WORK INSTRUCTION: Every line below that holds the string "mathds" must be copied.

MATERIALS PROVIDED:
* * *
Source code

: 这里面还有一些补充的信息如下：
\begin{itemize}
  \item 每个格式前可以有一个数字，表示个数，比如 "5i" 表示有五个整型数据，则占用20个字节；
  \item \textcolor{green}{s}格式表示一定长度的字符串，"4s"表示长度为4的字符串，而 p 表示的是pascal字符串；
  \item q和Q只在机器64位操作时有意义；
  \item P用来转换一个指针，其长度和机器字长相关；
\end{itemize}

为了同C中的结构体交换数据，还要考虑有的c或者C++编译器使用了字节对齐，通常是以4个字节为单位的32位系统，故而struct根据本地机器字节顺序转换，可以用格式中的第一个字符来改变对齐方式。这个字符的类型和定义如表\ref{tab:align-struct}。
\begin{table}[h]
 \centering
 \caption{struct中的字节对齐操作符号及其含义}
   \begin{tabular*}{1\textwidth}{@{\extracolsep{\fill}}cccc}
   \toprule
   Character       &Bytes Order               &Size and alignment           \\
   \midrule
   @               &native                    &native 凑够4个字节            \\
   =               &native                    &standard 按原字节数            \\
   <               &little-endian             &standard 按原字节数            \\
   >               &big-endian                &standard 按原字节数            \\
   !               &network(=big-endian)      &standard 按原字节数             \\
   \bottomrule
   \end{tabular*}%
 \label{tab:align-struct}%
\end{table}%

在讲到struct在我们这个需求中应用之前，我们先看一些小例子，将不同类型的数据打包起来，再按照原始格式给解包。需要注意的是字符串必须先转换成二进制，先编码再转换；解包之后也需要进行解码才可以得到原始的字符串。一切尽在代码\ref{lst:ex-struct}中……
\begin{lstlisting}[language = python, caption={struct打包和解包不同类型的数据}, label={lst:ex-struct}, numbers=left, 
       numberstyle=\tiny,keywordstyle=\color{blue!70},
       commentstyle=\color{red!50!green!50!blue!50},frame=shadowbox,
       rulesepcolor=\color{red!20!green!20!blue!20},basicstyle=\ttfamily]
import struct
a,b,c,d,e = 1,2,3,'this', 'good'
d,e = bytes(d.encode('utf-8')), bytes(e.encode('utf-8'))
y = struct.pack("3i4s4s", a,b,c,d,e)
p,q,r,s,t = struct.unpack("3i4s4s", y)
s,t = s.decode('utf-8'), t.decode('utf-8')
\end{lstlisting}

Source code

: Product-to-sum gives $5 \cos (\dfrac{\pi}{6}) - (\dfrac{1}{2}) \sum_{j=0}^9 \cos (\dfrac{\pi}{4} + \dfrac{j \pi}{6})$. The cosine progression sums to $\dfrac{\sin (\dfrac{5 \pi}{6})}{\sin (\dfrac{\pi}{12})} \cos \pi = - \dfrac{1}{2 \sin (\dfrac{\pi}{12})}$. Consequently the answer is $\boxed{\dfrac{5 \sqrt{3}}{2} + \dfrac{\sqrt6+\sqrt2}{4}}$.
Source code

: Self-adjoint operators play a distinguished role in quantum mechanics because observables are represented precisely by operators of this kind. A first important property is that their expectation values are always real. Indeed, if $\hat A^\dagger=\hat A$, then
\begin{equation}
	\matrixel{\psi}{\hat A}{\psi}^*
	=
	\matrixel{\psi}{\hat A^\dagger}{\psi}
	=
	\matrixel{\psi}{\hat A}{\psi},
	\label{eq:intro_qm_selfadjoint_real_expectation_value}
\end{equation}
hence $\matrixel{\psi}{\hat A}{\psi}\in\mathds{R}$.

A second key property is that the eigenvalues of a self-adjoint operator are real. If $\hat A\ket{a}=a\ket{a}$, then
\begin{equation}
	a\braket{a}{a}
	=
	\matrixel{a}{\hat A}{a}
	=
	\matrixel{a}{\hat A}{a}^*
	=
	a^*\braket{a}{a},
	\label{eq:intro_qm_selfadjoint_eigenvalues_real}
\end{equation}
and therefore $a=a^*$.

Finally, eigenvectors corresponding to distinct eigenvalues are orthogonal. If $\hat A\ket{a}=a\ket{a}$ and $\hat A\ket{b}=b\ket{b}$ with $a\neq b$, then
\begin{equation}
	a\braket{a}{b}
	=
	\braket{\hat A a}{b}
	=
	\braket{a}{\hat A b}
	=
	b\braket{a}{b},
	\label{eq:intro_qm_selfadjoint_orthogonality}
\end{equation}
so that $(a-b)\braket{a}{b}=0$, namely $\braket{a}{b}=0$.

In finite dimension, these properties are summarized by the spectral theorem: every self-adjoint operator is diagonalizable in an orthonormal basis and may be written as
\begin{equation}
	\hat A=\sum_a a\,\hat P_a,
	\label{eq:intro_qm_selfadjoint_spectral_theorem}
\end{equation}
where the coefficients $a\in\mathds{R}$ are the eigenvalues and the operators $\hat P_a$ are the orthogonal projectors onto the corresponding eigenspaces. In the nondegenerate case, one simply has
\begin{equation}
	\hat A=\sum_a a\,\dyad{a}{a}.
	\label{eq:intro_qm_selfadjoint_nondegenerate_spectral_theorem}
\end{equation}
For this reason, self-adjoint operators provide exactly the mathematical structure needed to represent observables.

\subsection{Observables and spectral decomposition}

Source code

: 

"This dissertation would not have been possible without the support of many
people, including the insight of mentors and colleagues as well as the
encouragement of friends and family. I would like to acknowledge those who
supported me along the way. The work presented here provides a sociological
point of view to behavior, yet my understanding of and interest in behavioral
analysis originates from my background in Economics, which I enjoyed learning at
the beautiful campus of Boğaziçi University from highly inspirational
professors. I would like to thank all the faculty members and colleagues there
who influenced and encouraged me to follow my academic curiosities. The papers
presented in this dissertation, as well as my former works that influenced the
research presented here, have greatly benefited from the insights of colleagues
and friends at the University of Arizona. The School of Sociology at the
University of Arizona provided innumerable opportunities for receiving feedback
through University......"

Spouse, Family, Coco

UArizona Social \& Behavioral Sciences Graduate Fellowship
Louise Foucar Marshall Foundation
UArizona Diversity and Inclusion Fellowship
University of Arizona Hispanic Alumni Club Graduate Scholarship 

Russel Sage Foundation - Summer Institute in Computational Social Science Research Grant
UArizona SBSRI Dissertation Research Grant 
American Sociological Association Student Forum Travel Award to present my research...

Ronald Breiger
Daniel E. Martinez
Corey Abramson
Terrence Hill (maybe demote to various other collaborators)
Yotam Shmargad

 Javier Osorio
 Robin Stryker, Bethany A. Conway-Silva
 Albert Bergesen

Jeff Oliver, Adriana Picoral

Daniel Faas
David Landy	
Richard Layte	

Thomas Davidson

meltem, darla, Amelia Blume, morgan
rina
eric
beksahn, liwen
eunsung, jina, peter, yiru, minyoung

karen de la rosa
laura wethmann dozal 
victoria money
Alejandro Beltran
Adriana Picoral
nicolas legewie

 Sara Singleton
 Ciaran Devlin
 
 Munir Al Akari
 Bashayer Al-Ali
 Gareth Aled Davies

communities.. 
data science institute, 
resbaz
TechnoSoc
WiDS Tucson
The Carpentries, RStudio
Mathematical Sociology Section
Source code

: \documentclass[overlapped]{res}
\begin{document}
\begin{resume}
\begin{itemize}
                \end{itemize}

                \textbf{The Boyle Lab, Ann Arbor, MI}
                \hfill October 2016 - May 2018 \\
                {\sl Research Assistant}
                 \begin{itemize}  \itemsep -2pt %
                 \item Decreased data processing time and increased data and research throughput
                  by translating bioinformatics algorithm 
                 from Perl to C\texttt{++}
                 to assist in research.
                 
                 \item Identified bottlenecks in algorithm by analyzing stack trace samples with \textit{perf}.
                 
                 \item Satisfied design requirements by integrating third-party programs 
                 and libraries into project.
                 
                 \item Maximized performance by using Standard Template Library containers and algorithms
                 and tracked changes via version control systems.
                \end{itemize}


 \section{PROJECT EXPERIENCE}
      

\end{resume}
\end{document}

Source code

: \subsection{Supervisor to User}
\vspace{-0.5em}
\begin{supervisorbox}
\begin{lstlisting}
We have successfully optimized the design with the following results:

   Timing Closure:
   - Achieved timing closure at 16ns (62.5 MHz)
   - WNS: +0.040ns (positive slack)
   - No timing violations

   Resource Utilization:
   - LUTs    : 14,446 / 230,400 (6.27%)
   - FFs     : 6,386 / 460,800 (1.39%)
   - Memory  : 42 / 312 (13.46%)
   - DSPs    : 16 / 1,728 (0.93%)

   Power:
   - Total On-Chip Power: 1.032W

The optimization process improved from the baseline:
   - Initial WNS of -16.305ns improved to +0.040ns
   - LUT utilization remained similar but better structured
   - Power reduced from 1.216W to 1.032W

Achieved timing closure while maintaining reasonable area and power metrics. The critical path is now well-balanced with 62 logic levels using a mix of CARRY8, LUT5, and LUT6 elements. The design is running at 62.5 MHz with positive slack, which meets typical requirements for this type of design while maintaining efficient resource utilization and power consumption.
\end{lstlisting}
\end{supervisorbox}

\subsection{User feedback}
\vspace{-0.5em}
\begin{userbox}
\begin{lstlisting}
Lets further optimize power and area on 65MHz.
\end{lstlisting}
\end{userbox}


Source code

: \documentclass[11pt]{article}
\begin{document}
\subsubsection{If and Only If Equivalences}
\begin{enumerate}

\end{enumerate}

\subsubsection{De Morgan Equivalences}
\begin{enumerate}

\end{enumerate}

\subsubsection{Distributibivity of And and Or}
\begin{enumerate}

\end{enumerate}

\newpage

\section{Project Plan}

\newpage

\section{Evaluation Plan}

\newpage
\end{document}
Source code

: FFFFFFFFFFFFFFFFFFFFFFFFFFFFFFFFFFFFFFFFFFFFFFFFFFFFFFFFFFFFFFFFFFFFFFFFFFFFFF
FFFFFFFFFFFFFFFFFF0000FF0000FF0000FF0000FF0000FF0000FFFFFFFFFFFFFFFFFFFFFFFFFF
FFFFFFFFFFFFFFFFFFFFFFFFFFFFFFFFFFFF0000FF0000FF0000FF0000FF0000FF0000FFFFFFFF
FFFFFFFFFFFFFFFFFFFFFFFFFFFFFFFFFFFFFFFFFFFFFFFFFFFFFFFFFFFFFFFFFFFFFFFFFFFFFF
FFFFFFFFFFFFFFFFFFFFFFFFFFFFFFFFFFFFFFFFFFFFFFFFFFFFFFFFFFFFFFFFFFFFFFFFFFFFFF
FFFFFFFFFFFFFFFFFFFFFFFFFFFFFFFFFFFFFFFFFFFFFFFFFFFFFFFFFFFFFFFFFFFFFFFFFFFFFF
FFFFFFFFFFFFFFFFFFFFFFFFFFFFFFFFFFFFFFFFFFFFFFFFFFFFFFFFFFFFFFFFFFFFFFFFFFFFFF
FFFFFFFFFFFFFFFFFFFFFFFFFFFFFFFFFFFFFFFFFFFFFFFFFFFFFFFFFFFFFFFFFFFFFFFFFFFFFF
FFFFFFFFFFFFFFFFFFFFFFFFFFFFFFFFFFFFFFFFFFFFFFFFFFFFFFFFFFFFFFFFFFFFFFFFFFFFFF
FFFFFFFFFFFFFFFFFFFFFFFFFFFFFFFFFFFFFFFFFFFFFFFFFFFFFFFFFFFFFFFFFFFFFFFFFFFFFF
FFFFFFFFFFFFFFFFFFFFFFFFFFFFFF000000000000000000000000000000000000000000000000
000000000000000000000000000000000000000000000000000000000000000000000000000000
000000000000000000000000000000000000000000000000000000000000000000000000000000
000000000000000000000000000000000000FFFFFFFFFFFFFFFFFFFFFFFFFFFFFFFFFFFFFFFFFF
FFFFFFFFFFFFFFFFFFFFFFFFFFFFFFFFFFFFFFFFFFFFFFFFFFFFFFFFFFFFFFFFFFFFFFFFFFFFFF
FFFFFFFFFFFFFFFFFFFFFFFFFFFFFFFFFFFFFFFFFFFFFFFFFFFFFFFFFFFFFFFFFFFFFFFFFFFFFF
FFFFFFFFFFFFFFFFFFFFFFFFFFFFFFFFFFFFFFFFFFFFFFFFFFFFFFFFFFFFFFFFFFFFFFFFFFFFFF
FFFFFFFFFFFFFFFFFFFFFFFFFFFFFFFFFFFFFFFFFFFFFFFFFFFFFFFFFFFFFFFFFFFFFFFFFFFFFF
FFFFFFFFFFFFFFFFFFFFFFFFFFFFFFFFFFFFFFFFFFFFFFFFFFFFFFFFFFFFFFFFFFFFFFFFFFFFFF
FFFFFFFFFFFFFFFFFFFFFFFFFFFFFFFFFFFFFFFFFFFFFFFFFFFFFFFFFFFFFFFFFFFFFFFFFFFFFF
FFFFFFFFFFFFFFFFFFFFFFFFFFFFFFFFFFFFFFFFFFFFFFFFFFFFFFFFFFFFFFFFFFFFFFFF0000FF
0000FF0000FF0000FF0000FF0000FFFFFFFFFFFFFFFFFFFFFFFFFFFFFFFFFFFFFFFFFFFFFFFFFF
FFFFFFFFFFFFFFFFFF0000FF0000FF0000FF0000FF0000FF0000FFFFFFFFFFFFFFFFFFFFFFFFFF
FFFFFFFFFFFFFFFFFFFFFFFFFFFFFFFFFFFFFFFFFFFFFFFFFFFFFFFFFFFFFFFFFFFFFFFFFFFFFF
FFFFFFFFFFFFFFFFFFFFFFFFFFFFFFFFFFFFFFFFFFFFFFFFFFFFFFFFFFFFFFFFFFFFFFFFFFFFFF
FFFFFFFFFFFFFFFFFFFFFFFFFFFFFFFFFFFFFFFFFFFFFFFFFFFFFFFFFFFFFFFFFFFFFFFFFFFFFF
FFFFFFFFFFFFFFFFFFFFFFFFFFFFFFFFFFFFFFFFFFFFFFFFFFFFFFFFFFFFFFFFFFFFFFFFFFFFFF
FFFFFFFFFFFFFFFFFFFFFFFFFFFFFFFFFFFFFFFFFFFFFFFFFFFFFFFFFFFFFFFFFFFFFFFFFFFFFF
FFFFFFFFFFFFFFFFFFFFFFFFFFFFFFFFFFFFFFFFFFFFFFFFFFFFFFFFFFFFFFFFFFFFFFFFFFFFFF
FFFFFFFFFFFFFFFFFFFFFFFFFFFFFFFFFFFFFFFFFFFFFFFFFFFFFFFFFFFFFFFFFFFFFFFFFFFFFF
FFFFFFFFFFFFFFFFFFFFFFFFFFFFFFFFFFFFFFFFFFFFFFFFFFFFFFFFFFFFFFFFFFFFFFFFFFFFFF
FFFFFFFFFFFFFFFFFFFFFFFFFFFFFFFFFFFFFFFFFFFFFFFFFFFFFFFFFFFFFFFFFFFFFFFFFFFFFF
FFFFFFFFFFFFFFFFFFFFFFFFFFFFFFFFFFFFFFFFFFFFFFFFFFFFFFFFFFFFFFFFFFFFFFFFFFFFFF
* * *
SOLUTION FOR THIS PROBLEM:
hence $\matrixel{\psi}{\hat A}{\psi}\in\mathds{R}$.
where the coefficients $a\in\mathds{R}$ are the eigenvalues and the operators $\hat P_a$ are the orthogonal projectors onto the corresponding eigenspaces. In the nondegenerate case, one simply has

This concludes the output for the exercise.